WORK TO BE COMPLETED: State how many lines of the data contain the word "gravée", and write nothing besides the number.

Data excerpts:
_ _ _ _ _ _ _
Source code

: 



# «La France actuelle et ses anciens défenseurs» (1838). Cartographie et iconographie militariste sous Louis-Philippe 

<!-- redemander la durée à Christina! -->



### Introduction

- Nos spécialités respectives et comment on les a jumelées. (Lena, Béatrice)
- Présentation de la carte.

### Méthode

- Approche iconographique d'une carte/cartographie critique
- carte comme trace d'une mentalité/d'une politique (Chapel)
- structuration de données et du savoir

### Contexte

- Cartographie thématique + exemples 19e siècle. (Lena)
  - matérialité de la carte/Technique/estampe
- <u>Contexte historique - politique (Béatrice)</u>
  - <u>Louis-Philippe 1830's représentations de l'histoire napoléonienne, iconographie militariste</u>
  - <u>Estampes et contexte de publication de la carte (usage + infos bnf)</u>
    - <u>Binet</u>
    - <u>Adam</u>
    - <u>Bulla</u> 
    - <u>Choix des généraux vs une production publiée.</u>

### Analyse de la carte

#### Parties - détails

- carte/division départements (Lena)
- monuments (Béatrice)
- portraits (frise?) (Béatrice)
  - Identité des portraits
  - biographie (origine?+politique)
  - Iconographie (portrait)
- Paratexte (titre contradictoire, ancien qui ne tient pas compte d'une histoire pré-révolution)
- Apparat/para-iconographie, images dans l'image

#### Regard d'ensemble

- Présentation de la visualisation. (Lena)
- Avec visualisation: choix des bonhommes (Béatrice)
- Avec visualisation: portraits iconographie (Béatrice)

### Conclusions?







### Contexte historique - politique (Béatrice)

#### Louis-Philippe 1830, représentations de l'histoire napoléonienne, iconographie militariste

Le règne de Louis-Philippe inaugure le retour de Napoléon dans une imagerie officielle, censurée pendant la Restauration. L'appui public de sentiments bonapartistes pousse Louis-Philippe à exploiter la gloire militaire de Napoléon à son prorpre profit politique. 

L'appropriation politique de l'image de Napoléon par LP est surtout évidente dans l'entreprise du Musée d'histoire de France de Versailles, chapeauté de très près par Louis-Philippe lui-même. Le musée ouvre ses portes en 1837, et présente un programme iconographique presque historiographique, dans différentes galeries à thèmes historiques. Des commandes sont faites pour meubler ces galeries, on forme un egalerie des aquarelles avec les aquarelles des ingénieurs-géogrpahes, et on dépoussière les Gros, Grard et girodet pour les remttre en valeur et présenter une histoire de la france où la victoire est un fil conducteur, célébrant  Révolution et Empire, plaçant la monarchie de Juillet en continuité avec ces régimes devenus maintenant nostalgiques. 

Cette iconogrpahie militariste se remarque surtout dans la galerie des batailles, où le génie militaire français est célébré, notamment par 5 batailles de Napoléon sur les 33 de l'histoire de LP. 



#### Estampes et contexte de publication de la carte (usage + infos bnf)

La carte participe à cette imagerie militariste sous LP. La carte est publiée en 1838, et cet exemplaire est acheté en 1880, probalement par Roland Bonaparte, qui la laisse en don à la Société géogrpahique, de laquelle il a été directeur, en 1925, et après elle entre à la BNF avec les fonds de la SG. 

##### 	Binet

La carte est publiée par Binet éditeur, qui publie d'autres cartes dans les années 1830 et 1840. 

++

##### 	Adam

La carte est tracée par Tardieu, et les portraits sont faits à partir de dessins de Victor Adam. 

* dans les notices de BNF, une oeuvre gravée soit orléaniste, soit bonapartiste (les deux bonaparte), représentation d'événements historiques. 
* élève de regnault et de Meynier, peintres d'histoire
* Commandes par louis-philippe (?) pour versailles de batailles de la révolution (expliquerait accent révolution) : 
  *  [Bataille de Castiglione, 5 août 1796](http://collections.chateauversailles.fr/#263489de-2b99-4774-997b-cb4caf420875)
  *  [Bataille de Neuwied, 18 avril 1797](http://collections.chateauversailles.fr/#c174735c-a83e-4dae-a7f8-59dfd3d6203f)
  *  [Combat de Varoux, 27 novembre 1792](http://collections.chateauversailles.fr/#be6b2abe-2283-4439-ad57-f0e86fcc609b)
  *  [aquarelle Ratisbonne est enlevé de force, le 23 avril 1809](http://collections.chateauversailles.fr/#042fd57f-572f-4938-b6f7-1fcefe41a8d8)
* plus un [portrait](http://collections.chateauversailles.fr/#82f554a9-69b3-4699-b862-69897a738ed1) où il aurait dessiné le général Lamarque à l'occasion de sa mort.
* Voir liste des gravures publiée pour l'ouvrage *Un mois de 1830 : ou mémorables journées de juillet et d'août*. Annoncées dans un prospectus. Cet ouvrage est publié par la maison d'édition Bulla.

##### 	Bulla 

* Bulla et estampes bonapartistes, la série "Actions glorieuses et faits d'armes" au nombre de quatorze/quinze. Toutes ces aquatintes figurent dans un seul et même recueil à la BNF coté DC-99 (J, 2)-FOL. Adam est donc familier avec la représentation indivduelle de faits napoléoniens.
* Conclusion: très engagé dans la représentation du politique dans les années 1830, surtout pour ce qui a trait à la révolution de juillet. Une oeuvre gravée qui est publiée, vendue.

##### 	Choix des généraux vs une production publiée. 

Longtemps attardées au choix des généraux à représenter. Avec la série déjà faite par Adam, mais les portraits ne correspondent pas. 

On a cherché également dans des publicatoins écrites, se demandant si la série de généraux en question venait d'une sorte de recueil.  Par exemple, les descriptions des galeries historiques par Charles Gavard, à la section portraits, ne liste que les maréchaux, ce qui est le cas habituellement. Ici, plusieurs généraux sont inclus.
_ _ _ _ _ _ _
COMPLETED EXERCISE: 2